Biden didn't come out of last November feeling that way, whether he should or not. I mean, they did lose the House, but obviously not by the numbers that they expected. They kept the Senate and even gained a seat. So they came out of there at least with the narrative, whether it's justified or not, that they did okay and that that was even kind of a victory against expectations. So he didn't come into the State of the Union feeling a need to pivot, and he didn't pivot.

He said, look, I'm all for bipartisanship as long as you do what I want. Bipartisanship means you support my priorities. He didn't give any inch to the Republicans who are now in charge of the House. And I think that was the strategy on their part because they don't feel like he needs to switch gears, that as the economy gets better, as inflation comes down, that his numbers will eventually start to come up again, at least as long as they're in relation to Trump.

Yeah, well, in relation to Trump, and then also the Republicans provided him some interesting contrast during that speech. And in fact, this group had some pretty choice words for how Republicans conducted themselves during the speech. Let's listen to that. I was really hoping somebody showed the door to Majority Leader Greene. Like she was the worst. I couldn't take her on screen. I was like, please, please ask her to leave because she was the worst of all.

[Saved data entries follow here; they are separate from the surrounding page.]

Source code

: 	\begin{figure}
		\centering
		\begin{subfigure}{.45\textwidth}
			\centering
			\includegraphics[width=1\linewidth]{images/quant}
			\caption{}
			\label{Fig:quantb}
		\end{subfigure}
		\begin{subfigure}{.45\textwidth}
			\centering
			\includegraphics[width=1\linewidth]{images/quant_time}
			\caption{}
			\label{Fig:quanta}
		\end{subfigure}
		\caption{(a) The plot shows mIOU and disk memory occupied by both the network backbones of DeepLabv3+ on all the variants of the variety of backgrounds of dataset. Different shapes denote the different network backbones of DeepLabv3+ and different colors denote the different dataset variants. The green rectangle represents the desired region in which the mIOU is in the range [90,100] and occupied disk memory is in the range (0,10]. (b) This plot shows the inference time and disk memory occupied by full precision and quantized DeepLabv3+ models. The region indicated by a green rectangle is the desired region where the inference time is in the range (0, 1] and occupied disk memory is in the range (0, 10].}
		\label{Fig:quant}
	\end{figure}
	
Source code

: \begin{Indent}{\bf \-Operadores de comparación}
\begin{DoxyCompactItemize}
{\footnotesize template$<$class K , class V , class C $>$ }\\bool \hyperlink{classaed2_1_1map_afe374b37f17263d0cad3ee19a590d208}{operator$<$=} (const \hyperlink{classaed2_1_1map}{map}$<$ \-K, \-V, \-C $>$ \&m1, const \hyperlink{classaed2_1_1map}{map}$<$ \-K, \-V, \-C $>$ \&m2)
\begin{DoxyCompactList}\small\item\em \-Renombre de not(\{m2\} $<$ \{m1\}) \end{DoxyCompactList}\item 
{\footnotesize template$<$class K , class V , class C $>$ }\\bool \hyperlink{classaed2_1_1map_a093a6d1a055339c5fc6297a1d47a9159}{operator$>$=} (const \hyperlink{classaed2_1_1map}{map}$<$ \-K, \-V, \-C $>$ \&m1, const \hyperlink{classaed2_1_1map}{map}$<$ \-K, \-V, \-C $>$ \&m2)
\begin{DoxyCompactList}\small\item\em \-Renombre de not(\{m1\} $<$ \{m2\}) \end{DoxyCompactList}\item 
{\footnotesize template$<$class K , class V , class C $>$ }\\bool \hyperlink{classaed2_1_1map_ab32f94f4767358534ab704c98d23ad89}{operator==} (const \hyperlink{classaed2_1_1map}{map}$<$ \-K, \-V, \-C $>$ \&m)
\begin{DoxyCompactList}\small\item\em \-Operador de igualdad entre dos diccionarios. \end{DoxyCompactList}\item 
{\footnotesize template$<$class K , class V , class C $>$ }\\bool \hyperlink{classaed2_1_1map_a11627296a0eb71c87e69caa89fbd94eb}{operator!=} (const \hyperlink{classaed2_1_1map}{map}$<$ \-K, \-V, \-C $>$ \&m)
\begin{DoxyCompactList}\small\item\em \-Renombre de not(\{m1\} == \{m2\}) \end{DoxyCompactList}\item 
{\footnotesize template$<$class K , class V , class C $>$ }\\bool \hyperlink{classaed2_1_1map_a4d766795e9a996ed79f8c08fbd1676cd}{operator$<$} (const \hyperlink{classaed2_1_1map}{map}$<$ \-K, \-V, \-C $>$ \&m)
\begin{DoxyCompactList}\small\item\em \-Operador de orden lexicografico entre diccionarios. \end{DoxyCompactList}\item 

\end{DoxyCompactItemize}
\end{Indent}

I agree with that completely. Like it just goes to show like as a mother, I see this generation and how the kids treat teachers and authority in general. And when they do that,

What kind of kids are they raising? Like, that's what I think of. Like, you're the problem, because even if you don't like the president, I was always taught to respect the office. And so it was just so disrespectful for her standing up there. Liar, liar. I mean, you know, it's just what what does that prove? They should have showed her the door. So Marjorie Taylor Greene, absolutely horrible. George Santos as well, too.

At the end of the day, at the end of the day, Mitt Romney comes out of his mouth and says to him, you don't belong here. You don't need to go here. And George Santos is you can basically see he's being defiant. Now, wait a minute. This is a senior leader in your party. First and foremost, respect. There's no respect in that party at all. That party is going through a massive shift. And it looks like you can just tell by how last night played out. They have no decorum. It's just a free for all. It's literally a free for all.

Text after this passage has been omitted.